WORK TASK
Output the listing word for word, minus images.

===== ENTRIES PROVIDED =====

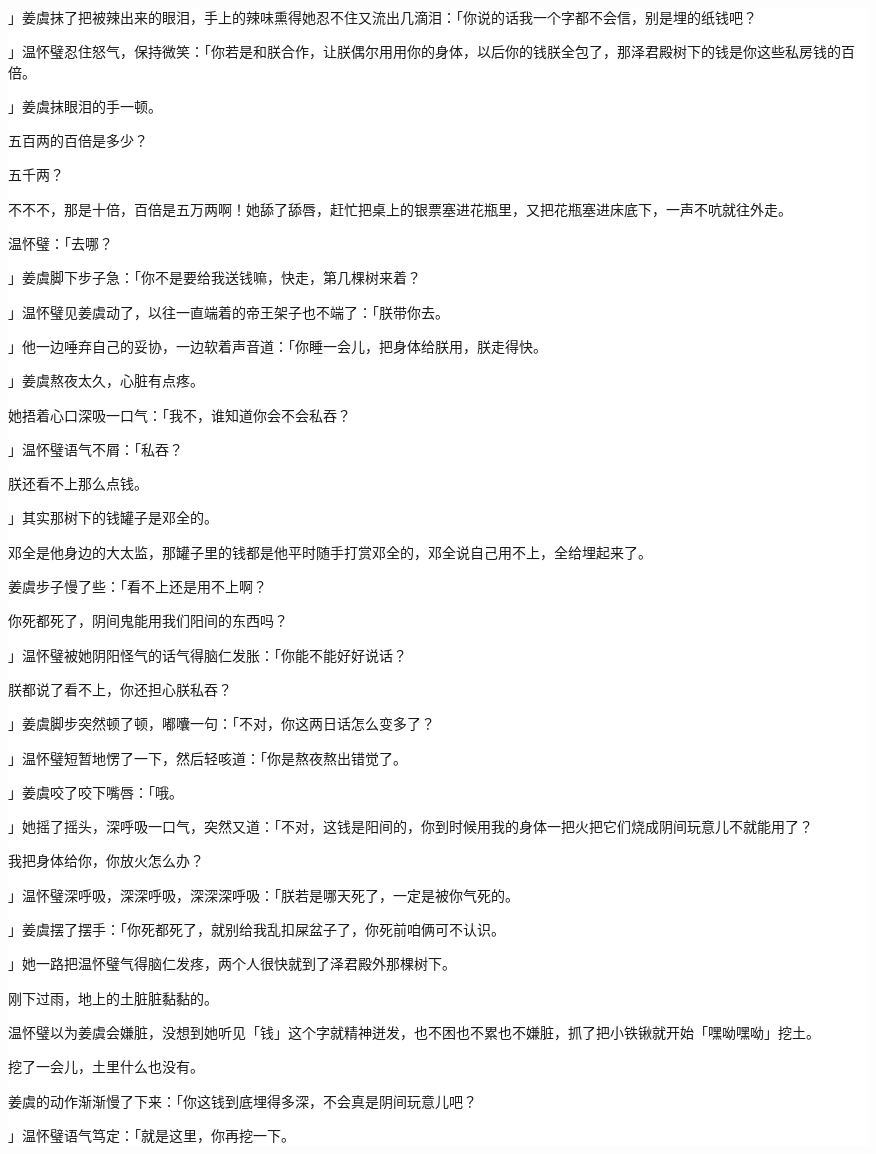 」姜虞抹了把被辣出来的眼泪，手上的辣味熏得她忍不住又流出几滴泪：「你说的话我一个字都不会信，别是埋的纸钱吧？

」温怀璧忍住怒气，保持微笑：「你若是和朕合作，让朕偶尔用用你的身体，以后你的钱朕全包了，那泽君殿树下的钱是你这些私房钱的百倍。

」姜虞抹眼泪的手一顿。

五百两的百倍是多少？

五千两？

不不不，那是十倍，百倍是五万两啊！她舔了舔唇，赶忙把桌上的银票塞进花瓶里，又把花瓶塞进床底下，一声不吭就往外走。

温怀璧：「去哪？

」姜虞脚下步子急：「你不是要给我送钱嘛，快走，第几棵树来着？

」温怀璧见姜虞动了，以往一直端着的帝王架子也不端了：「朕带你去。

」他一边唾弃自己的妥协，一边软着声音道：「你睡一会儿，把身体给朕用，朕走得快。

」姜虞熬夜太久，心脏有点疼。

她捂着心口深吸一口气：「我不，谁知道你会不会私吞？

」温怀璧语气不屑：「私吞？

朕还看不上那么点钱。

」其实那树下的钱罐子是邓全的。

邓全是他身边的大太监，那罐子里的钱都是他平时随手打赏邓全的，邓全说自己用不上，全给埋起来了。

姜虞步子慢了些：「看不上还是用不上啊？

你死都死了，阴间鬼能用我们阳间的东西吗？

」温怀璧被她阴阳怪气的话气得脑仁发胀：「你能不能好好说话？

朕都说了看不上，你还担心朕私吞？

」姜虞脚步突然顿了顿，嘟囔一句：「不对，你这两日话怎么变多了？

」温怀璧短暂地愣了一下，然后轻咳道：「你是熬夜熬出错觉了。

」姜虞咬了咬下嘴唇：「哦。

」她摇了摇头，深呼吸一口气，突然又道：「不对，这钱是阳间的，你到时候用我的身体一把火把它们烧成阴间玩意儿不就能用了？

我把身体给你，你放火怎么办？

」温怀璧深呼吸，深深呼吸，深深深呼吸：「朕若是哪天死了，一定是被你气死的。

」姜虞摆了摆手：「你死都死了，就别给我乱扣屎盆子了，你死前咱俩可不认识。

」她一路把温怀璧气得脑仁发疼，两个人很快就到了泽君殿外那棵树下。

刚下过雨，地上的土脏脏黏黏的。

温怀璧以为姜虞会嫌脏，没想到她听见「钱」这个字就精神迸发，也不困也不累也不嫌脏，抓了把小铁锹就开始「嘿呦嘿呦」挖土。

挖了一会儿，土里什么也没有。

姜虞的动作渐渐慢了下来：「你这钱到底埋得多深，不会真是阴间玩意儿吧？

」温怀璧语气笃定：「就是这里，你再挖一下。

=====

ANSWER TO THIS EXERCISE
 」姜虞抹了把被辣出来的眼泪，手上的辣味熏得她忍不住又流出几滴泪：「你说的话我一个字都不会信，别是埋的纸钱吧？

」温怀璧忍住怒气，保持微笑：「你若是和朕合作，让朕偶尔用用你的身体，以后你的钱朕全包了，那泽君殿树下的钱是你这些私房钱的百倍。

」姜虞抹眼泪的手一顿。

五百两的百倍是多少？

五千两？

不不不，那是十倍，百倍是五万两啊！她舔了舔唇，赶忙把桌上的银票塞进花瓶里，又把花瓶塞进床底下，一声不吭就往外走。

温怀璧：「去哪？

」姜虞脚下步子急：「你不是要给我送钱嘛，快走，第几棵树来着？

」温怀璧见姜虞动了，以往一直端着的帝王架子也不端了：「朕带你去。

」他一边唾弃自己的妥协，一边软着声音道：「你睡一会儿，把身体给朕用，朕走得快。

」姜虞熬夜太久，心脏有点疼。

她捂着心口深吸一口气：「我不，谁知道你会不会私吞？

」温怀璧语气不屑：「私吞？

朕还看不上那么点钱。

」其实那树下的钱罐子是邓全的。

邓全是他身边的大太监，那罐子里的钱都是他平时随手打赏邓全的，邓全说自己用不上，全给埋起来了。

姜虞步子慢了些：「看不上还是用不上啊？

你死都死了，阴间鬼能用我们阳间的东西吗？

」温怀璧被她阴阳怪气的话气得脑仁发胀：「你能不能好好说话？

朕都说了看不上，你还担心朕私吞？

」姜虞脚步突然顿了顿，嘟囔一句：「不对，你这两日话怎么变多了？

」温怀璧短暂地愣了一下，然后轻咳道：「你是熬夜熬出错觉了。

」姜虞咬了咬下嘴唇：「哦。

」她摇了摇头，深呼吸一口气，突然又道：「不对，这钱是阳间的，你到时候用我的身体一把火把它们烧成阴间玩意儿不就能用了？

我把身体给你，你放火怎么办？

」温怀璧深呼吸，深深呼吸，深深深呼吸：「朕若是哪天死了，一定是被你气死的。

」姜虞摆了摆手：「你死都死了，就别给我乱扣屎盆子了，你死前咱俩可不认识。

」她一路把温怀璧气得脑仁发疼，两个人很快就到了泽君殿外那棵树下。

刚下过雨，地上的土脏脏黏黏的。

温怀璧以为姜虞会嫌脏，没想到她听见「钱」这个字就精神迸发，也不困也不累也不嫌脏，抓了把小铁锹就开始「嘿呦嘿呦」挖土。

挖了一会儿，土里什么也没有。

姜虞的动作渐渐慢了下来：「你这钱到底埋得多深，不会真是阴间玩意儿吧？

」温怀璧语气笃定：「就是这里，你再挖一下。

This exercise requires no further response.